The best way to avoid getting soaked during Songkran that I noticed is to hang around with a monk or two. They are designated non-combatants, and it isn’t permitted to be splashing the monks from what I saw. So grab yourself a monk or two to walk around with next time you are stuck in the LOS during Songkran.

I traveled to the Chong Chom border crossing to Cambodia twice during Songkran, and was pleasantly surprised to see that farangs are once again able to cross the border into the Cambodia market and casinos there. After talking with the border crossing authorities I was informed that yes, you can now get your passport stamped at the Cambodian border thereby affecting a cheap and easy visa extension of another 30 days on your tourist visa if needed and necessary. This isn’t done at the crossing though, you need to go down the road a ways to the immigration building and pay your 500 baht fee to get the stamp. (This fee is now 1,600 baht.-Cent)

One immigration officer fella even said they could give me a 90 day visa extension there for 1,500 baht. Good to know. (Although now, a few months later, it seems Taksin and the boys have changed the rules and this may no longer be possible, or if possible, much more expensive. We’ll see next trip in October what happens when I talk to the guy. This story was written a few months ago.)

Twenty baht one way purchases one a motocyke taxi from the border crossing into the Cambo market about a kilometer down a dusty red dirt covered strip of dilapidated tarmac. After about one minute behind the mental midget driving my motocyke taxi I had to tell him to slow the fuck down. The guy drove like an idiot, the dirt was a red sand death covering of the potholed tar which caused the bike to slither and slide as we rocketed down the road. I had no desire to spend the rest of this trip healing road rash scabs of an oozing and painful nature if we skidded out on the loose sand and gravel and slippery red dust and hit the pavement, or worse. The guy just laughed, but as I gruffly barked in his ear to “Slow the fuck down jackass!” and squeezed his shoulder rather painfully, he got the message and slowed down considerably to a speed I was more comfortable with. Idiot. I did also note that HE had a friggin’ helmet on. None for the passenger though.

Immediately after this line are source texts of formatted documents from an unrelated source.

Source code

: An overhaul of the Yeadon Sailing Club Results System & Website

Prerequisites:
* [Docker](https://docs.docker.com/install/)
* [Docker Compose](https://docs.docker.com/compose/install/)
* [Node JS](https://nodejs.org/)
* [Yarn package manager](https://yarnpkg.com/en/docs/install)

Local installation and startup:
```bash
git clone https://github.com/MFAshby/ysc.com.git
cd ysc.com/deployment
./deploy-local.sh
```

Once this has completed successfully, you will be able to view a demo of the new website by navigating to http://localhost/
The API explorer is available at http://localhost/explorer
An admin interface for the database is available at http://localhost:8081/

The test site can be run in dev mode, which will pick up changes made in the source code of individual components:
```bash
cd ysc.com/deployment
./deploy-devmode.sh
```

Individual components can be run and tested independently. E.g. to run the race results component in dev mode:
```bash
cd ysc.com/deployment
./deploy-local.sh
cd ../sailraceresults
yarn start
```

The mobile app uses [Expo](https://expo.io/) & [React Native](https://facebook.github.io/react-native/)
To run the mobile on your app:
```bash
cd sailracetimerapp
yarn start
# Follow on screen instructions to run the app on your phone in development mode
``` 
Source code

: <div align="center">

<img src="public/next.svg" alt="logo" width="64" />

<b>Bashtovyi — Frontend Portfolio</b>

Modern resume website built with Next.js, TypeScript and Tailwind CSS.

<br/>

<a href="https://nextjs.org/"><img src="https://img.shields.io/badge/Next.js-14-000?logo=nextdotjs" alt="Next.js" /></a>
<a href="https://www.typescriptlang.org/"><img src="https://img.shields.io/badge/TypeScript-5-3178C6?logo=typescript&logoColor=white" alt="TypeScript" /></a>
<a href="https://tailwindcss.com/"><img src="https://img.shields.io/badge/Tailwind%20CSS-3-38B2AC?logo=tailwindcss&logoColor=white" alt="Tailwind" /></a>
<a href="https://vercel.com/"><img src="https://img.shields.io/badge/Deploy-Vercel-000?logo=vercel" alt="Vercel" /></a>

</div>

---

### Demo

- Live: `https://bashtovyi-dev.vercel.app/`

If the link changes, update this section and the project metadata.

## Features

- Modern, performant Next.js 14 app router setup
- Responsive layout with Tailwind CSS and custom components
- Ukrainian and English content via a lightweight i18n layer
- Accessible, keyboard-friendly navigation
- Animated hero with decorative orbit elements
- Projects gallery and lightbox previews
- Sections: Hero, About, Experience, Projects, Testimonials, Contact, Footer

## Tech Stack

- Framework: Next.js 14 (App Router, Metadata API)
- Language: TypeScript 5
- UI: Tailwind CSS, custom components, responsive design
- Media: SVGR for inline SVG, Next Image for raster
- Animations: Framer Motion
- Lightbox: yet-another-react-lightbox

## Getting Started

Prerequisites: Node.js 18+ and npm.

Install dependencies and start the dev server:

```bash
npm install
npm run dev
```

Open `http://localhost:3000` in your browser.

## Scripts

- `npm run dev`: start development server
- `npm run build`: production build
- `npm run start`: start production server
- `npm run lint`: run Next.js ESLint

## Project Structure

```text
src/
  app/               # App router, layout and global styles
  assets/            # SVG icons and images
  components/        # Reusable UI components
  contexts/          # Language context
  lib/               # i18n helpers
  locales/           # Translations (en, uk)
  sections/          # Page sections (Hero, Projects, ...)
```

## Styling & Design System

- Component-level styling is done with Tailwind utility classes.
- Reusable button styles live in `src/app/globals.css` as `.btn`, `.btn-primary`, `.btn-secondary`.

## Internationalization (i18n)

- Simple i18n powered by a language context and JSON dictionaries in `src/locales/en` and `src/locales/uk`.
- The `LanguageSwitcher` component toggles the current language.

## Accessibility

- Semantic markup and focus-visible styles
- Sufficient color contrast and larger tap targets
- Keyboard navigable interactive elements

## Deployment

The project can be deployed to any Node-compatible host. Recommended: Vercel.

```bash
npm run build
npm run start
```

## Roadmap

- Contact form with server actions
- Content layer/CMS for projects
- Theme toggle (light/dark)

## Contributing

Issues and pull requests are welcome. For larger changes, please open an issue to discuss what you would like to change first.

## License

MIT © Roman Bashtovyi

I did manage to score a few cans of Angkor Beer while I was there this time, which is a favored Asian beer of mine. It tastes much better than the Thai beers, even the Beer Chang, which I find acceptable when chilled, and is very cheap. I smuggled a few back over the border into the LOS (Land of Smiles-Thailand) in my wife’s humungous purse. We weren’t searched, but the border cops do check your possessions fairly frequently as you come back into Thailand. I was fully prepared to pay a small bribe if they gave me any guff about the beers, just so I could have the pleasure of quaffing a couple of ice cold Angkor beers direct from the freezer that evening. Very tasty stuff this Cambo beer is. Someone please inform me if they know of a place in Thailand where I can purchase a supply of Angkor Beer. I’d be grateful!